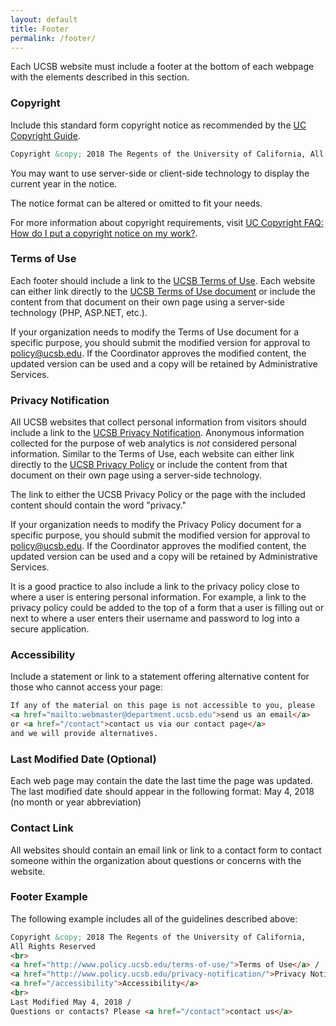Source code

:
 ```yaml
---
layout: default
title: Footer
permalink: /footer/
---
```


Each UCSB website must include a footer at the bottom of each webpage with the
elements described in this section.

### Copyright

Include this standard form copyright notice as recommended by the [UC Copyright Guide](http://copyright.universityofcalifornia.edu/).

```html
Copyright &copy; 2018 The Regents of the University of California, All Rights Reserved.
```
You may want to use server-side or client-side technology to display the current year in the notice.

The notice format can be altered or omitted to fit your needs.

For more information about copyright requirements, visit
[UC Copyright FAQ: How do I put a copyright notice on my work?](http://copyright.universityofcalifornia.edu/faqs/index.html#h).

### Terms of Use

Each footer should include a link to the
[UCSB Terms of Use](http://www.policy.ucsb.edu/terms-of-use/).
Each website can either link directly to the [UCSB Terms of Use document](http://www.policy.ucsb.edu/terms-of-use/)
or include the content from that document on their own page using a server-side
technology (PHP, ASP.NET, etc.).

If your organization needs to modify the Terms of Use document for a specific
purpose, you should submit the modified version for approval to
[policy@ucsb.edu](mailto:policy@ucsb.edu). If the Coordinator approves the
modified content, the updated version can be used and a copy will be retained
by Administrative Services.

### Privacy Notification

All UCSB websites that collect personal information from visitors should
include a link to the
[UCSB Privacy Notification](http://www.policy.ucsb.edu/privacy-notification/).
Anonymous information collected for the purpose of web analytics is *not*
considered personal information. Similar to the Terms of Use, each website can
either link directly to the [UCSB Privacy Policy](http://www.policy.ucsb.edu/privacy-notification/)
or include the content from that document on their own page using a server-side
technology.

The link to either the UCSB Privacy Policy or the page with the included
content should contain the word "privacy."

If your organization needs to modify the Privacy Policy document for a specific
purpose, you should submit the modified version for approval to
[policy@ucsb.edu](mailto:policy@ucsb.edu). If the Coordinator approves the
modified content, the updated version can be used and a copy will be retained
by Administrative Services.

It is a good practice to also include a link to the privacy policy close to
where a user is entering personal information. For example, a link to the
privacy policy could be added to the top of a form that a user is filling out
or next to where a user enters their username and password to log into a
secure application.

### Accessibility

Include a statement or link to a statement offering alternative content for
those who cannot access your page:

```html
If any of the material on this page is not accessible to you, please
<a href="mailto:webmaster@department.ucsb.edu">send us an email</a>
or <a href="/contact">contact us via our contact page</a>
and we will provide alternatives.
```

### Last Modified Date (Optional)

Each web page may contain the date the last time the page was updated.
The last modified date should appear in the following format:
May 4, 2018 (no month or year abbreviation)

### Contact Link

All websites should contain an email link or link to a contact form to contact
someone within the organization about questions or concerns with the website.

### Footer Example

The following example includes all of the guidelines described above:

```html
Copyright &copy; 2018 The Regents of the University of California,
All Rights Reserved
<br>
<a href="http://www.policy.ucsb.edu/terms-of-use/">Terms of Use</a> /
<a href="http://www.policy.ucsb.edu/privacy-notification/">Privacy Notification</a> /
<a href="/accessibility">Accessibility</a>
<br>
Last Modified May 4, 2018 /
Questions or contacts? Please <a href="/contact">contact us</a>
```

== Exercise brief ==
What lines in the data above carry "this"? Return them all.

== Written answer ==
elements described in this section.
Include this standard form copyright notice as recommended by the [UC Copyright Guide](http://copyright.universityofcalifornia.edu/).
If any of the material on this page is not accessible to you, please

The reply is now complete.